Brooks is dyslexic and recalled that during the time in which he was growing up:

Brooks attended Crossroads School in Santa Monica, California. He studied at Pitzer College in Claremont, California, where he earned a bachelor's degree in history. He also attended graduate school, studying film at American University in Washington, D.C.

Career

Writing 
From 2001 to 2003, Brooks was a member of the writing team at Saturday Night Live.

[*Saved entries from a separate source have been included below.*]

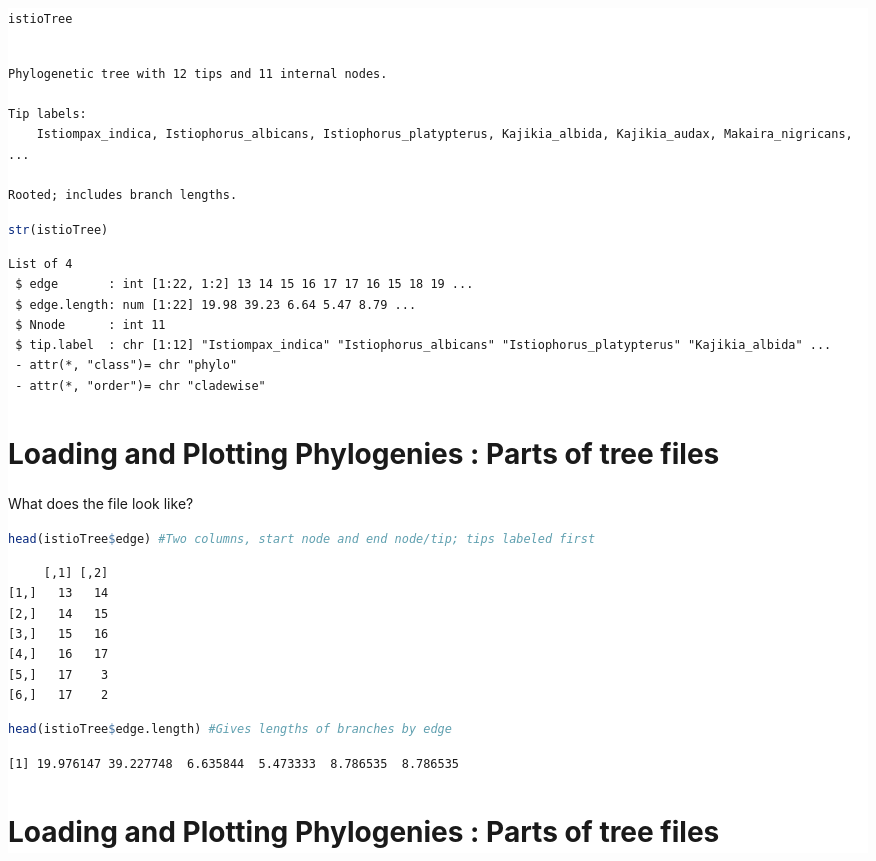 
```r
istioTree
```

```

Phylogenetic tree with 12 tips and 11 internal nodes.

Tip labels:
	Istiompax_indica, Istiophorus_albicans, Istiophorus_platypterus, Kajikia_albida, Kajikia_audax, Makaira_nigricans, ...

Rooted; includes branch lengths.
```

```r
str(istioTree)
```

```
List of 4
 $ edge       : int [1:22, 1:2] 13 14 15 16 17 17 16 15 18 19 ...
 $ edge.length: num [1:22] 19.98 39.23 6.64 5.47 8.79 ...
 $ Nnode      : int 11
 $ tip.label  : chr [1:12] "Istiompax_indica" "Istiophorus_albicans" "Istiophorus_platypterus" "Kajikia_albida" ...
 - attr(*, "class")= chr "phylo"
 - attr(*, "order")= chr "cladewise"
```

Loading and Plotting Phylogenies : Parts of tree files
========================================================

What does the file look like?


```r
head(istioTree$edge) #Two columns, start node and end node/tip; tips labeled first
```

```
     [,1] [,2]
[1,]   13   14
[2,]   14   15
[3,]   15   16
[4,]   16   17
[5,]   17    3
[6,]   17    2
```

```r
head(istioTree$edge.length) #Gives lengths of branches by edge
```

```
[1] 19.976147 39.227748  6.635844  5.473333  8.786535  8.786535
```

Loading and Plotting Phylogenies : Parts of tree files
========================================================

In 2003, Brooks wrote his first book, The Zombie Survival Guide, a satirical survival manual about zombies. In 2006, Brooks wrote the follow-up World War Z: An Oral History of the Zombie War, a novel on the same subject, set in the ten years following a zombie apocalypse. Paramount Pictures acquired the movie rights, and Brad Pitt's production company, Plan B Entertainment, produced the film. In the October 2006 issue of Fangoria Magazine, Brooks stated that he would not be writing the screenplay for the motion picture, as he felt he was not an accomplished enough screenwriter to "do it right" (J. Michael Straczynski wrote the first version of the screenplay).

Brooks wrote the introduction for the hardcover collected edition of Dynamite Entertainment's zombie miniseries Raise the Dead, released in 2007.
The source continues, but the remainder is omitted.